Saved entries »
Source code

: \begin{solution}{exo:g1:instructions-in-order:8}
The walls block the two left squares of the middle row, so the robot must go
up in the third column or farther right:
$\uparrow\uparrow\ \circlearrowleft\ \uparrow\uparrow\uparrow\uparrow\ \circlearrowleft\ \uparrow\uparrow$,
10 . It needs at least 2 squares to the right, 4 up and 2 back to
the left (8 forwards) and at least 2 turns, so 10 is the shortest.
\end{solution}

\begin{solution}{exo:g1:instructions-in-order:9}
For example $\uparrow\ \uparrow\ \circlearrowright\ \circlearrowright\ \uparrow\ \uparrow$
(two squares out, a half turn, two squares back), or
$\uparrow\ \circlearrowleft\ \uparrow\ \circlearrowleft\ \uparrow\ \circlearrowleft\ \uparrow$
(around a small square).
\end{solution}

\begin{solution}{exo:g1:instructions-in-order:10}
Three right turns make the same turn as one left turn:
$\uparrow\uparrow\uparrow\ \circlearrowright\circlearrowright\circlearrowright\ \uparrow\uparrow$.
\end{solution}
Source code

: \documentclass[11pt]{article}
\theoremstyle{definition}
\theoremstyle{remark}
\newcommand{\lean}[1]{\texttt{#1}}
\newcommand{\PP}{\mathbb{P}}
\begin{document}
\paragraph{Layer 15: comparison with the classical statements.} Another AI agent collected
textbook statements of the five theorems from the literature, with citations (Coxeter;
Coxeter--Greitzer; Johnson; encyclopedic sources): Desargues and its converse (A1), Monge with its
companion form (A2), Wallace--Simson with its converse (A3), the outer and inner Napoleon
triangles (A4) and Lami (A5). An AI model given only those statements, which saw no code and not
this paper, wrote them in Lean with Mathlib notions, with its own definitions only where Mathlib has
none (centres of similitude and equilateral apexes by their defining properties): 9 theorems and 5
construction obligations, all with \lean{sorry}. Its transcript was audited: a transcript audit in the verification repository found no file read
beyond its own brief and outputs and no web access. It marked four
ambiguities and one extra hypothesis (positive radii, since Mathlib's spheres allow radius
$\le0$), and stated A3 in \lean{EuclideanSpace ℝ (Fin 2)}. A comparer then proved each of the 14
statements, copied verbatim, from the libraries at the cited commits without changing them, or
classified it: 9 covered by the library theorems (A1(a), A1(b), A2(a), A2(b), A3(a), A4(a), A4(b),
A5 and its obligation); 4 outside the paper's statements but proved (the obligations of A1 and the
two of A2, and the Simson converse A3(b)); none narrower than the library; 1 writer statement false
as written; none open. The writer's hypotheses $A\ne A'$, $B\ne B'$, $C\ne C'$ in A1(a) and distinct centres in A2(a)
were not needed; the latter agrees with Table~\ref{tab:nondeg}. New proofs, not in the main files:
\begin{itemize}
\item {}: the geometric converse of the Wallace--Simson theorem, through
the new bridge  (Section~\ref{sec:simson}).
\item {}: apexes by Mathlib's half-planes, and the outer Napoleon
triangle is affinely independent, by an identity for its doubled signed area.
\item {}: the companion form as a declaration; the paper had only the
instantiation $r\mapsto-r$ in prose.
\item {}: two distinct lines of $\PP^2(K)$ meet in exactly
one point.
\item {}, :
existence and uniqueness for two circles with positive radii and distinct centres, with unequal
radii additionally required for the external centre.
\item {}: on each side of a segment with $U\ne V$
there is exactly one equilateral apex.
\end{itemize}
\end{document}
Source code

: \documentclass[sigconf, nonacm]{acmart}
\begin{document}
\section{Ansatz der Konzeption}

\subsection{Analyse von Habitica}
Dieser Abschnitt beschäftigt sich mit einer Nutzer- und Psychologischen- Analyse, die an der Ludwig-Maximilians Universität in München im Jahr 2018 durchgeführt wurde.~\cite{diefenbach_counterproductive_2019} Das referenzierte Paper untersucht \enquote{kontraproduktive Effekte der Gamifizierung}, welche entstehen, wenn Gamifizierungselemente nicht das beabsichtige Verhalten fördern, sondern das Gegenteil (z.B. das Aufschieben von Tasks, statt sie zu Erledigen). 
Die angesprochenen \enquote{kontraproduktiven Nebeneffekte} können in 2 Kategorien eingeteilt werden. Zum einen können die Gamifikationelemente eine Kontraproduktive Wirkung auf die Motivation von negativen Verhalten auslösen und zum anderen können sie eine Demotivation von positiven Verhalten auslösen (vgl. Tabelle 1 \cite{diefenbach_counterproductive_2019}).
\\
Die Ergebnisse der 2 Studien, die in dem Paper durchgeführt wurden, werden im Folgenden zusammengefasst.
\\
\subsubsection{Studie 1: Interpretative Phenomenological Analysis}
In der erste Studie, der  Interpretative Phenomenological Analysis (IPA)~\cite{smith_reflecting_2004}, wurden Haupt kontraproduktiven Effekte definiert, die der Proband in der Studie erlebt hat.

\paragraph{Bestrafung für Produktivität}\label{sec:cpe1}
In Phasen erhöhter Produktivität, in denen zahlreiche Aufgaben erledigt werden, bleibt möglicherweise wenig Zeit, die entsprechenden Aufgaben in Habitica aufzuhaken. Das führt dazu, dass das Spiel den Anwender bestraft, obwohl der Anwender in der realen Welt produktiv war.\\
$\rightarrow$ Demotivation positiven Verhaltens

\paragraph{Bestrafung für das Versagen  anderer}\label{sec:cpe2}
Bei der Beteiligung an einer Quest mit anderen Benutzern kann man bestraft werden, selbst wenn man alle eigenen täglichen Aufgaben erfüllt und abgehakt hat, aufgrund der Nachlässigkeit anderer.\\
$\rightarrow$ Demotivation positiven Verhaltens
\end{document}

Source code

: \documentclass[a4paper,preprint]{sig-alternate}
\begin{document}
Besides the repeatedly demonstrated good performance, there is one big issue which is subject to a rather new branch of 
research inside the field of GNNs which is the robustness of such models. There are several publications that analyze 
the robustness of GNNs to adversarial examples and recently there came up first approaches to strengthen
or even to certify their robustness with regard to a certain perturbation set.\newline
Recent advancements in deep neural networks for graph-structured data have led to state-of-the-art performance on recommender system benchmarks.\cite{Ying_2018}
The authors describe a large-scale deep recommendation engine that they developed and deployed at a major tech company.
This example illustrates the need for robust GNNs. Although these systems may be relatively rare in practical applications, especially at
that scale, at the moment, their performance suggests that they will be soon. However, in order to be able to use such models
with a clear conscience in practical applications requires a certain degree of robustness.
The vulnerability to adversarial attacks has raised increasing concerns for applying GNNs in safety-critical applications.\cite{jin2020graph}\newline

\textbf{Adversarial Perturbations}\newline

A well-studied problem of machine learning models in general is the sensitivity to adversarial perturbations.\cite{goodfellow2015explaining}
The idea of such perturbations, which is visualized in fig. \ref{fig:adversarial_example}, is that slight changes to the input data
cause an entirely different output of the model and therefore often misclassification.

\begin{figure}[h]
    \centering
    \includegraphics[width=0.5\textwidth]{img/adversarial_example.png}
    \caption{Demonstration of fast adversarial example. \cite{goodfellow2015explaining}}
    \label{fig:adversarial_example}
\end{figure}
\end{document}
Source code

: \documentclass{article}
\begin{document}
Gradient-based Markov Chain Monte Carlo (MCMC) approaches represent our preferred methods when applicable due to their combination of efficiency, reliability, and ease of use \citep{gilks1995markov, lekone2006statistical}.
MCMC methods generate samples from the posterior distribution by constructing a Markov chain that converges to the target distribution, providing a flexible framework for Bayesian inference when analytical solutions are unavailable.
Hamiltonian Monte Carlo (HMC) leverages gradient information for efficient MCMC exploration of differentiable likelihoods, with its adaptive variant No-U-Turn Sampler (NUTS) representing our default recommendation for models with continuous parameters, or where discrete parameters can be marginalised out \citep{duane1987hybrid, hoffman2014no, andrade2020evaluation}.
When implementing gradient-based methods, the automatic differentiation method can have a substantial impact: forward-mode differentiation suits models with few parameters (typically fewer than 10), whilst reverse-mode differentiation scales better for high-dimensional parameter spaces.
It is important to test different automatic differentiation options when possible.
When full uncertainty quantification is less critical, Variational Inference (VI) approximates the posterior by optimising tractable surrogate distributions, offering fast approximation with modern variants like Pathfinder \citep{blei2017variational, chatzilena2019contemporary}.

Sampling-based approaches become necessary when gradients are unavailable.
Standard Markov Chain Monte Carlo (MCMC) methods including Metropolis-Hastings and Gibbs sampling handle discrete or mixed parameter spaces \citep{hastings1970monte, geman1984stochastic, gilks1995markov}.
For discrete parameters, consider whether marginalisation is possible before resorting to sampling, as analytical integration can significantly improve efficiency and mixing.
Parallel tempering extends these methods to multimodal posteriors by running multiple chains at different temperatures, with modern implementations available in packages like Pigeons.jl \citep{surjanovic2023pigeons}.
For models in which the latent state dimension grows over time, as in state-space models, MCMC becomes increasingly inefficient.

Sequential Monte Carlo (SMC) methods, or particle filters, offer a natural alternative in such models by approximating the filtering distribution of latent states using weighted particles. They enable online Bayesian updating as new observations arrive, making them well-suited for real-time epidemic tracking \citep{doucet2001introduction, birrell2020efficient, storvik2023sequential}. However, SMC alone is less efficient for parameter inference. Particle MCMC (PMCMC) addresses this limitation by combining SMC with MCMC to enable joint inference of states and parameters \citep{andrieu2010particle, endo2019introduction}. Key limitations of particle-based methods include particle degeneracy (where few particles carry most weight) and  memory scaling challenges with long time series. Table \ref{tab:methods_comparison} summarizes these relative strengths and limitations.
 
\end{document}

WORK REQUIRED » Across all the records, find the lines containing the word "differentiation" and reproduce each one.

ANSWER SPACE »
When implementing gradient-based methods, the automatic differentiation method can have a substantial impact: forward-mode differentiation suits models with few parameters (typically fewer than 10), whilst reverse-mode differentiation scales better for high-dimensional parameter spaces.
It is important to test different automatic differentiation options when possible.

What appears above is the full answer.